What to do:
Every entry that follows should be output exactly, and every image in it left out.

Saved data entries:
=== Section Start ===
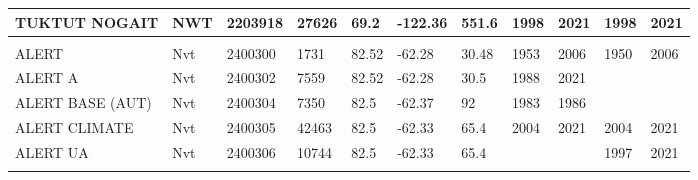 \documentclass[12pt, oneside]{article}
\begin{document}
\begin{landscape}
\begin{table}
{\begin{tabular}{|l|l|l|l|l|l|l|l|l|l|l|}
TUKTUT NOGAIT    & NWT               & 2203918             & 27626               & 69.2                           & -122.36                         & 551.6                  & 1998                    & 2021                   & 1998                    & 2021                   \\ \hline
                 &                   &                     &                     &                                &                                 &                        &                         &                        &                         &                        \\ \hline
ALERT            & Nvt               & 2400300             & 1731                & 82.52                          & -62.28                          & 30.48                  & 1953                    & 2006                   & 1950                    & 2006                   \\ \hline
ALERT A          & Nvt               & 2400302             & 7559                & 82.52                          & -62.28                          & 30.5                   & 1988                    & 2021                   &                         &                        \\ \hline
ALERT BASE (AUT) & Nvt               & 2400304             & 7350                & 82.5                           & -62.37                          & 92                     & 1983                    & 1986                   &                         &                        \\ \hline
ALERT CLIMATE    & Nvt               & 2400305             & 42463               & 82.5                           & -62.33                          & 65.4                   & 2004                    & 2021                   & 2004                    & 2021                   \\ \hline
ALERT UA         & Nvt               & 2400306             & 10744               & 82.5                           & -62.33                          & 65.4                   &                         &                        & 1997                    & 2021                   \\ \hline
                 &                   &                     &                     &                                &                                 &                        &                         &                        &                         &                        \\ \hline

\end{tabular}}
\end{table}
\end{landscape}
\end{document}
=== Section End ===
Your solution:
 \documentclass[12pt, oneside]{article}
\begin{document}
\begin{landscape}
\begin{table}
{\begin{tabular}{|l|l|l|l|l|l|l|l|l|l|l|}
TUKTUT NOGAIT    & NWT               & 2203918             & 27626               & 69.2                           & -122.36                         & 551.6                  & 1998                    & 2021                   & 1998                    & 2021                   \\ \hline
                 &                   &                     &                     &                                &                                 &                        &                         &                        &                         &                        \\ \hline
ALERT            & Nvt               & 2400300             & 1731                & 82.52                          & -62.28                          & 30.48                  & 1953                    & 2006                   & 1950                    & 2006                   \\ \hline
ALERT A          & Nvt               & 2400302             & 7559                & 82.52                          & -62.28                          & 30.5                   & 1988                    & 2021                   &                         &                        \\ \hline
ALERT BASE (AUT) & Nvt               & 2400304             & 7350                & 82.5                           & -62.37                          & 92                     & 1983                    & 1986                   &                         &                        \\ \hline
ALERT CLIMATE    & Nvt               & 2400305             & 42463               & 82.5                           & -62.33                          & 65.4                   & 2004                    & 2021                   & 2004                    & 2021                   \\ \hline
ALERT UA         & Nvt               & 2400306             & 10744               & 82.5                           & -62.33                          & 65.4                   &                         &                        & 1997                    & 2021                   \\ \hline
                 &                   &                     &                     &                                &                                 &                        &                         &                        &                         &                        \\ \hline

\end{tabular}}
\end{table}
\end{landscape}
\end{document}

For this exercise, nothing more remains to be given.